POI means “Point Of Interest”. This can be a building, a mall, a retail store, a factory, a racetrack, a restaurant, a coffee shop, a hotel, a hospital, an airport, and so on. Advan has collected 150 million POIs and is continuously updating its database with new ones.
Geofencing is the process of creating a virtual fence around a real geographic area. This can be a store or a building, a mall or a city block, even a whole city. In this way we can select the mobile devices that are within the fence and provide analytics for those devices.
T+n is a standard financial term that means “Time plus n days”. This means we receive and process the traffic data one day after it occurs, so the data is available with a 1 day delay, which is faster than almost all alternative data, including transaction and satellite data.

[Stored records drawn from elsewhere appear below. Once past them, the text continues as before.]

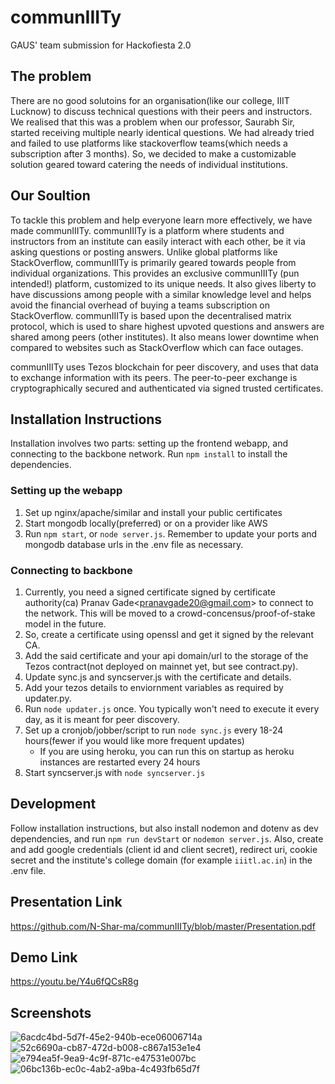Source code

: # communIIITy
GAUS' team submission for Hackofiesta 2.0

## The problem
There are no good solutoins for an organisation(like our college, IIIT Lucknow) to discuss technical questions with their peers and instructors. We realised that this was a problem when our professor, Saurabh Sir, started receiving multiple nearly identical questions. We had already tried and failed to use platforms like stackoverflow teams(which needs a subscription after 3 months). So, we decided to make a customizable solution geared toward catering the needs of individual institutions.

## Our Soultion
To tackle this problem and help everyone learn more effectively, we have made communIIITy. communIIITy is a platform where students and instructors from an institute can easily interact with each other, be it via asking questions or posting answers. Unlike global platforms like StackOverflow, communIIITy is primarily geared towards people from individual organizations. This provides an exclusive communIIITy (pun intended!) platform, customized to its unique needs. It also gives liberty to have discussions among people with a similar knowledge level and helps avoid the financial overhead of buying a teams subscription on StackOverflow. communIIITy is based upon the decentralised matrix protocol, which is used to share highest upvoted questions and answers are shared among peers (other institutes). It also means lower downtime when compared to websites such as StackOverflow which can face outages.

communIIITy uses Tezos blockchain for peer discovery, and uses that data to exchange information with its peers. The peer-to-peer exchange is cryptographically secured and authenticated via signed trusted certificates.

## Installation Instructions
Installation involves two parts: setting up the frontend webapp, and connecting to the backbone network. Run `npm install` to install the dependencies.

### Setting up the webapp
1. Set up nginx/apache/similar and install your public certificates
1. Start mongodb locally(preferred) or on a provider like AWS
1. Run `npm start`, or `node server.js`. Remember to update your ports and mongodb database urls in the .env file as necessary.

### Connecting to backbone
1. Currently, you need a signed certificate signed by certificate authority(ca) Pranav Gade\<pranavgade20@gmail.com\> to connect to the network. This will be moved to a crowd-concensus/proof-of-stake model in the future.
1. So, create a certificate using openssl and get it signed by the relevant CA.
1. Add the said certificate and your api domain/url to the storage of the Tezos contract(not deployed on mainnet yet, but see contract.py).
1. Update sync.js and syncserver.js with the certificate and details.
1. Add your tezos details to enviornment variables as required by updater.py.
1. Run `node updater.js` once. You typically won't need to execute it every day, as it is meant for peer discovery.
1. Set up a cronjob/jobber/script to run `node sync.js` every 18-24 hours(fewer if you would like more frequent updates)
    * If you are using heroku, you can run this on startup as heroku instances are restarted every 24 hours
1. Start syncserver.js with `node syncserver.js`

## Development

Follow installation instructions, but also install nodemon and dotenv as dev dependencies, and run `npm run devStart` or `nodemon server.js`. Also, create and add google credentials (client id and client secret), redirect uri, cookie secret and the institute's college domain (for example `iiitl.ac.in`) in the .env file.

## Presentation Link
https://github.com/N-Shar-ma/communIIITy/blob/master/Presentation.pdf

## Demo Link
https://youtu.be/Y4u6fQCsR8g

## Screenshots
![6acdc4bd-5d7f-45e2-940b-ece06006714a](https://user-images.githubusercontent.com/26707046/115133797-97274000-a028-11eb-860f-39384f41fc44.png)
![52c6690a-cb87-472d-b008-c867a153e1e4](https://user-images.githubusercontent.com/26707046/115133799-98586d00-a028-11eb-9603-7aca636636f7.png)
![e794ea5f-9ea9-4c9f-871c-e47531e007bc](https://user-images.githubusercontent.com/26707046/115133802-98f10380-a028-11eb-922f-2369ea5de40f.png)
![06bc136b-ec0c-4ab2-a9ba-4c493fb65d7f](https://user-images.githubusercontent.com/26707046/115133803-99899a00-a028-11eb-9855-9357c6cac114.png)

Regulations such as GDPR (General Data Protection Regulation) in Europe, and the CCPA (California Consumer Privacy Act) both aim to protect consumers through legislation that requires transparency about how cell-phone data is being used, and by whom. We believe this is a positive development both for consumers and for data providers. Consent is key for maximizing the benefits of location data, both for firms that harvest the data and for consumers. The single largest effect of these regulations is that bidstream data (aka advertising exchange data) are disappearing, as the users have not explicitly consented to their data being collected. Despite the fact that CCPA is less restrictive than GDPR, the CCPA impact has been much larger in that respect, because most advertising exchange data were collected from US consumers. Advan has always focused its analytics on explicit opt-in, non-bidstream data, for reasons of both quality and privacy protection.